Table 1 Classification and distribution of NBS-encoding genes in the four cotton genomes

Additional domains, TIR, CC or RPW8 in the N-terminal region and LRR domains in the C-terminal region, were identified in the NBS-encoding genes. If a TIR, CC or RPW8 domain was detected before NB-ARC domain, it was coded as “T”, “C”, “R”, respectively; if LRR domain was detected after NB-ARC domain, it was coded as “L”. The NB-ARC domain was coded as “N”. The NBS-encoding genes were sub-classified into eight types according to their domain architecture (Table 1 and Additional file 1: Table S1): CN, CNL, N, NL, RN, RNL, TN and TNL. As shown in Table 1, G. arboreum possessed a larger proportion of CN, CNL, and N genes and a lower proportion of NL, TN and TNL genes than G. raimondii. For example, the proportions of CN, CNL and N genes of the diploid G. arboreum were 17.89, 32.52 and 23.98%, respectively, while the proportions of CN, CNL and N genes of the diploid G. raimondii were 10.68, 29.32 and 16.99%, respectively (Table 1). However, the percentage differences of RN or RNL genes between G. arboreum and G. raimondii were less than 1%, so the proportions of RN and RNL genes remained relatively unchanged. Similar results were observed between the two allotetraploid cotton species: G. hirsutum possessed a larger proportion of CN, CNL, and N genes and a lower proportion of NL, TN and TNL genes than G. barbadense, and the proportions of RN and RNL genes remained relatively unchanged. Therefore, with respect to the proportions of different NBS type genes, G. arboreum and G. hirsutum share similar distribution profiles, while G. raimondii and G. barbadense share similar distribution profiles. The results suggest that G. hirsutum may preferentially inherit NBS-encoding genes from G. arboreum progenitor, while G. barbadense may preferentially inherit NBS-encoding genes from G. raimondii progenitor. Moreover, the greatest percentage changes between G. raimondii and G. arboreum, and between G. barbadense and G. hirsutum, occurred in the TNL type genes, about 7 times. Therefore, these TNL genes may play a significant role in disease resistance in G. raimondii and G. barbadense.

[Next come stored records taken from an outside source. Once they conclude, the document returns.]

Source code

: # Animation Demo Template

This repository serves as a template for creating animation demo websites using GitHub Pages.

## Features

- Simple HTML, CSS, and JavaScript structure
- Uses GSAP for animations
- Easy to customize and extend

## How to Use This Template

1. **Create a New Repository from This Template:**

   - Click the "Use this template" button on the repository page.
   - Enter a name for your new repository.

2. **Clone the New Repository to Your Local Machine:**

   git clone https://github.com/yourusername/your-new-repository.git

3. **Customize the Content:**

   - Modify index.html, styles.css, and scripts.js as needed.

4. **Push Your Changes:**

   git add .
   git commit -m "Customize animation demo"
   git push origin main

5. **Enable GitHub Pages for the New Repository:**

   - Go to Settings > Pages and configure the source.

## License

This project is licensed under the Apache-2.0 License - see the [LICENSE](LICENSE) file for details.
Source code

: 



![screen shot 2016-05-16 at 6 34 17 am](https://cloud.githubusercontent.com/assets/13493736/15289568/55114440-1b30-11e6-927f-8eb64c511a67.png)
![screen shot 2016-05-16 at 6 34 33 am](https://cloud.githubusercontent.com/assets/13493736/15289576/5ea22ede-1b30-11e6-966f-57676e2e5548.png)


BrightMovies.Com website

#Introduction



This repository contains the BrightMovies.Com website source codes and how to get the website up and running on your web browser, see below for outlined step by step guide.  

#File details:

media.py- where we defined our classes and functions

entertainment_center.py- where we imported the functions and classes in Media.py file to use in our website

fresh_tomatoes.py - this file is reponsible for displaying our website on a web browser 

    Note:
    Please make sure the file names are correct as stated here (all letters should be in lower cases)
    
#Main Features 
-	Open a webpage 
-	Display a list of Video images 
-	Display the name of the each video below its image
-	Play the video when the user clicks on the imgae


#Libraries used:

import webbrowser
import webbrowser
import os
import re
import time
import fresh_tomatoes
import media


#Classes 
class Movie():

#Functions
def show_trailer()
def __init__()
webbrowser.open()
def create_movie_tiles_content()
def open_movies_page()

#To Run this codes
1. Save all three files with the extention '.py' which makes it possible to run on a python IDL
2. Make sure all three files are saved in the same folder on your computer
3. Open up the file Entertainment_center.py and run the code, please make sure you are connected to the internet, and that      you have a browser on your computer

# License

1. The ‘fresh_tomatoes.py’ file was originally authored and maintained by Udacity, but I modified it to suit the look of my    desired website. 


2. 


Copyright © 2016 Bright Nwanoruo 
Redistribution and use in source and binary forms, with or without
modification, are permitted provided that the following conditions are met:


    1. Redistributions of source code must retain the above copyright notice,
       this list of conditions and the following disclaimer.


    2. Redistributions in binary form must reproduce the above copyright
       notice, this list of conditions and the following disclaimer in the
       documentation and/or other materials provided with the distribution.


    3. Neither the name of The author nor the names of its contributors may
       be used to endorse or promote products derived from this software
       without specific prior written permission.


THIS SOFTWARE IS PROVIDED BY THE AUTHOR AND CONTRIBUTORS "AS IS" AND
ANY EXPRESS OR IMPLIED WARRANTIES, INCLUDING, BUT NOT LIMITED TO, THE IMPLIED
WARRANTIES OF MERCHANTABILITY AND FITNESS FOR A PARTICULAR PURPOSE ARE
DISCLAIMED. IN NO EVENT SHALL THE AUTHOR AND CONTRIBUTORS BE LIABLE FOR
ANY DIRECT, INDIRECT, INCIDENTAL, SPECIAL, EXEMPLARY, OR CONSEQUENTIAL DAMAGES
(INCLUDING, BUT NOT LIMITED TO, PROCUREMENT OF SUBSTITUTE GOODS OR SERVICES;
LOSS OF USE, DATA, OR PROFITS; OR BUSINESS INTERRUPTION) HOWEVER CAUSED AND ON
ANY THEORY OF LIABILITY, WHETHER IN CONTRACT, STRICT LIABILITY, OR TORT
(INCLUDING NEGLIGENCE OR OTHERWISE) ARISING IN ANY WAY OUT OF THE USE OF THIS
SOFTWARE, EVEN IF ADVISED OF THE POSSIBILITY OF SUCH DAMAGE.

In addition, the exon number of NBS genes was calculated based on the annotation information of cotton genomes (Additional file 1: Table S1 and Additional file 2: Table S9). NBS genes in G. raimondii and G. barbadense were predicted to have 2.8 and 3.8 exons in average respectively, which was much larger than the average number of NBS genes in G. arboretum and G. hirsutum, 2.3 and 2.2 respectively. The mean exon numbers in eight NBS gene type were quite different in each cotton species, but the exons of NBS genes with TIR or RPW8 domain were generally more than that of other NBS type genes, especially TNL type genes containing mean 4.4 to 9.5 exons. The larger exon number in cotton TNL type genes was consistent with the results of a previous study in the Arabidopsis, poplar, grapevine and Rosaceae [17, 23, 24].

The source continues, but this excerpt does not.